The recent document reveals that the bank has not made changes to its underlying principles, stressing that FMP still should separate their financial services activities from those associated with virtual currency and should not participate in activities or provide services associated with virtual assets.
The policy still does not allow FMPs to receive payments with virtual assets, but provides the possibility to employ third-party services. Payments to FMP accounts can only be made in fiat currencies.
The bank’s position now allows for the creation of financial funds including viritual asset for professional investors. FMP are prohibited from accepting virtual assets with the obligation to repay them with or without interest.
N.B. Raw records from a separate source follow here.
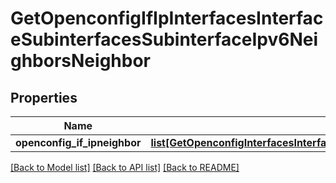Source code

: # GetOpenconfigIfIpInterfacesInterfaceSubinterfacesSubinterfaceIpv6NeighborsNeighbor

## Properties
Name | Type | Description | Notes
------------ | ------------- | ------------- | -------------
**openconfig_if_ipneighbor** | [**list[GetOpenconfigInterfacesInterfacesOpenconfiginterfacesinterfacesSubinterfacesOpenconfigifipipv6NeighborsNeighbor]**](GetOpenconfigInterfacesInterfacesOpenconfiginterfacesinterfacesSubinterfacesOpenconfigifipipv6NeighborsNeighbor.md) |  | [optional] 

[[Back to Model list]](../README.md#documentation-for-models) [[Back to API list]](../README.md#documentation-for-api-endpoints) [[Back to README]](../README.md)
The bank also stresses that FMP are not allowed to issue virtual asset loans or accept virtual assets as collateral, unless they are considered to be securities.
Last October, Lithuanian regulators held a seminar examining the “threats and potential benefits” of ICOs to the country’s economy. The authorities then outlined that a high ICO turnover volume — €500 million ($567 million) over the previous eighteen months — called for tougher anti-fraud mechanisms. It was noted that “according to ICO figures, Lithuania is one of the world leaders and shows the highest, 305 percent, growth from all over the world.”
Last June, Lithuania released comprehensive new “guidelines” on ICOs. Covering a wide range of regulatory aspects including taxation, accounting and anti-money laundering (AML), lawmakers appeared to single out an ICO token’s “granting profits or governance rights” as the key determining factor as to whether it constitutes a security.